▶ [What is expected]: Among the entries that follow, count the lines that contain the word "zeros" and say how many there are, writing nothing else.

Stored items
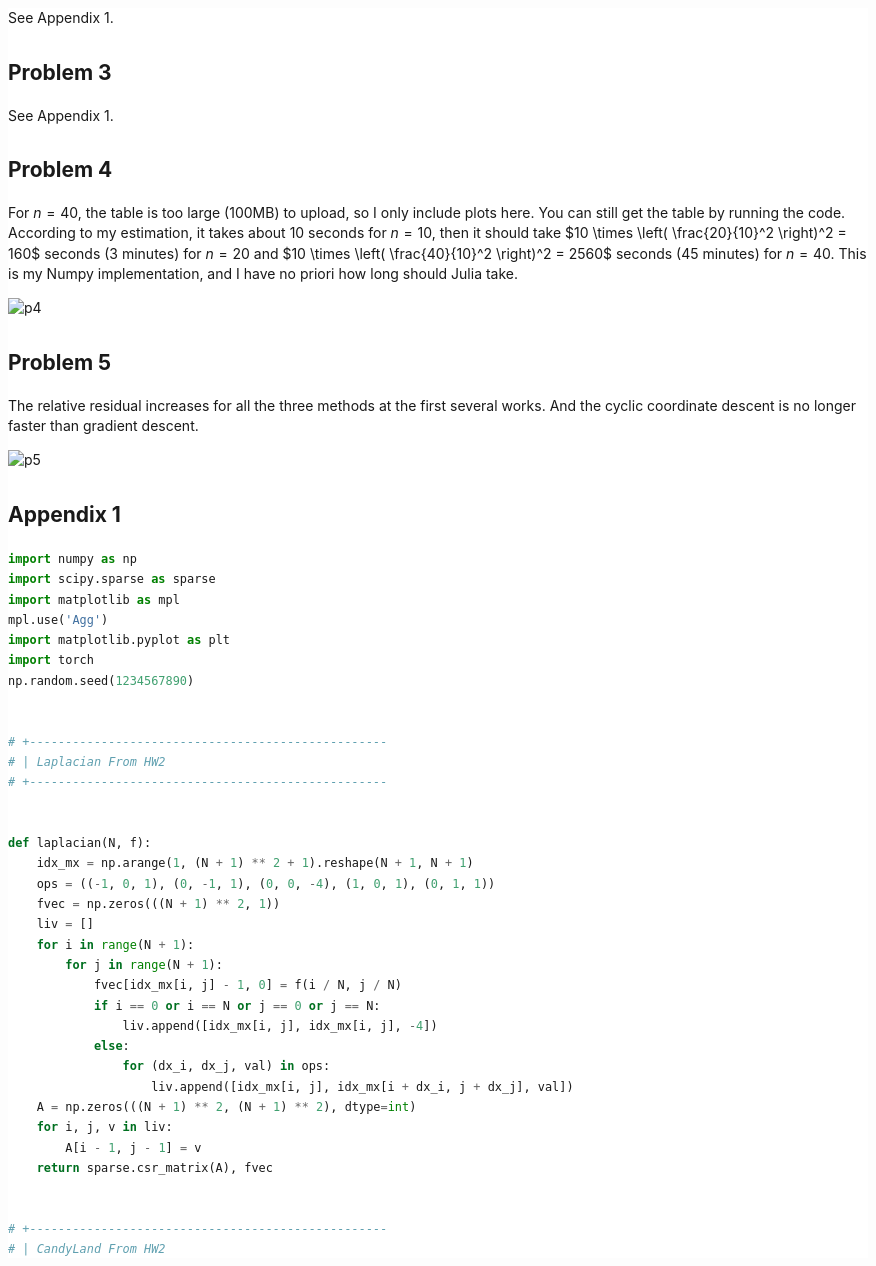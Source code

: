 
See Appendix 1.

## Problem 3

See Appendix 1.

## Problem 4

For $n = 40$, the table is too large (100MB) to upload, so I only include plots here. You can still get the table by running the code.
According to my estimation, it takes about $10$ seconds for $n = 10$, then it should take $10 \times \left( \frac{20}{10}^2 \right)^2 = 160$ seconds (3 minutes) for $n = 20$ and $10 \times \left( \frac{40}{10}^2 \right)^2 = 2560$ seconds (45 minutes) for $n = 40$. This is my Numpy implementation, and I have no priori how long should Julia take.

![p4](C:\Users\gao46\Documents\Linux\Workplace\CS515NLA\HW4\p4.png)

## Problem 5

The relative residual increases for all the three methods at the first several works. And the cyclic coordinate descent is no longer faster than gradient descent.

![p5](C:\Users\gao46\Documents\Linux\Workplace\CS515NLA\HW4\p5.png)

## Appendix 1

```python
import numpy as np
import scipy.sparse as sparse
import matplotlib as mpl
mpl.use('Agg')
import matplotlib.pyplot as plt
import torch
np.random.seed(1234567890)


# +--------------------------------------------------
# | Laplacian From HW2
# +--------------------------------------------------


def laplacian(N, f):
    idx_mx = np.arange(1, (N + 1) ** 2 + 1).reshape(N + 1, N + 1)
    ops = ((-1, 0, 1), (0, -1, 1), (0, 0, -4), (1, 0, 1), (0, 1, 1))
    fvec = np.zeros(((N + 1) ** 2, 1))
    liv = []
    for i in range(N + 1):
        for j in range(N + 1):
            fvec[idx_mx[i, j] - 1, 0] = f(i / N, j / N)
            if i == 0 or i == N or j == 0 or j == N:
                liv.append([idx_mx[i, j], idx_mx[i, j], -4])
            else:
                for (dx_i, dx_j, val) in ops:
                    liv.append([idx_mx[i, j], idx_mx[i + dx_i, j + dx_j], val])
    A = np.zeros(((N + 1) ** 2, (N + 1) ** 2), dtype=int)
    for i, j, v in liv:
        A[i - 1, j - 1] = v
    return sparse.csr_matrix(A), fvec


# +--------------------------------------------------
# | CandyLand From HW2
```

▶ [Task output]: 2